* **REQUIREMENT**
Starting at the line that contains "4. ✅ Update OAuth callback route", repeat each line exactly until the records end, keeping both the first and the last.

___ EXTRACTED DATA ___

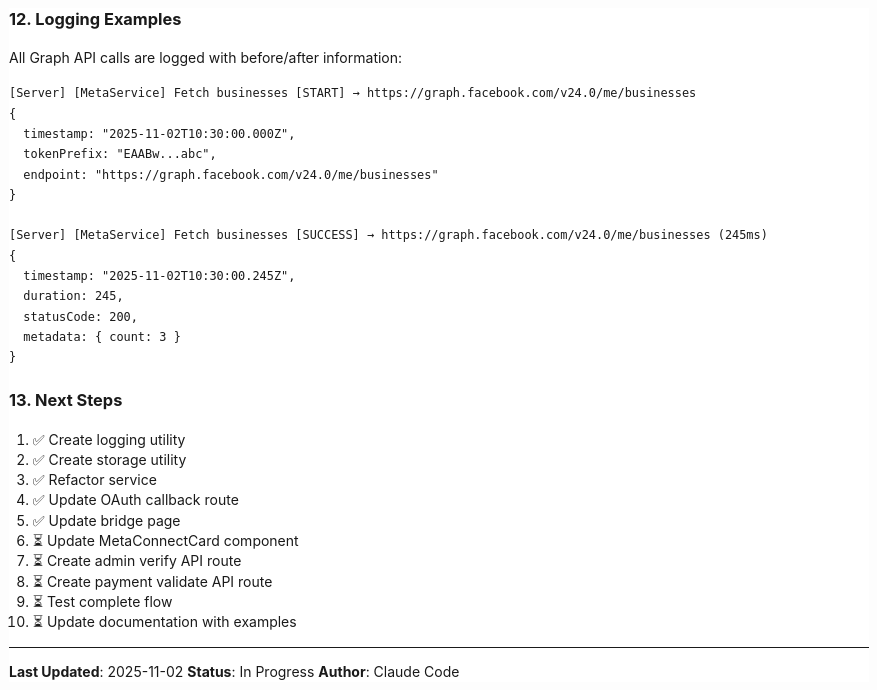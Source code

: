 ### 12. Logging Examples

All Graph API calls are logged with before/after information:

```
[Server] [MetaService] Fetch businesses [START] → https://graph.facebook.com/v24.0/me/businesses
{
  timestamp: "2025-11-02T10:30:00.000Z",
  tokenPrefix: "EAABw...abc",
  endpoint: "https://graph.facebook.com/v24.0/me/businesses"
}

[Server] [MetaService] Fetch businesses [SUCCESS] → https://graph.facebook.com/v24.0/me/businesses (245ms)
{
  timestamp: "2025-11-02T10:30:00.245Z",
  duration: 245,
  statusCode: 200,
  metadata: { count: 3 }
}
```

### 13. Next Steps

1. ✅ Create logging utility
2. ✅ Create storage utility
3. ✅ Refactor service
4. ✅ Update OAuth callback route
5. ✅ Update bridge page
6. ⏳ Update MetaConnectCard component
7. ⏳ Create admin verify API route
8. ⏳ Create payment validate API route
9. ⏳ Test complete flow
10. ⏳ Update documentation with examples

---

**Last Updated**: 2025-11-02
**Status**: In Progress
**Author**: Claude Code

___

* **EXERCISE RESPONSE**
4. ✅ Update OAuth callback route
5. ✅ Update bridge page
6. ⏳ Update MetaConnectCard component
7. ⏳ Create admin verify API route
8. ⏳ Create payment validate API route
9. ⏳ Test complete flow
10. ⏳ Update documentation with examples

---

**Last Updated**: 2025-11-02
**Status**: In Progress
**Author**: Claude Code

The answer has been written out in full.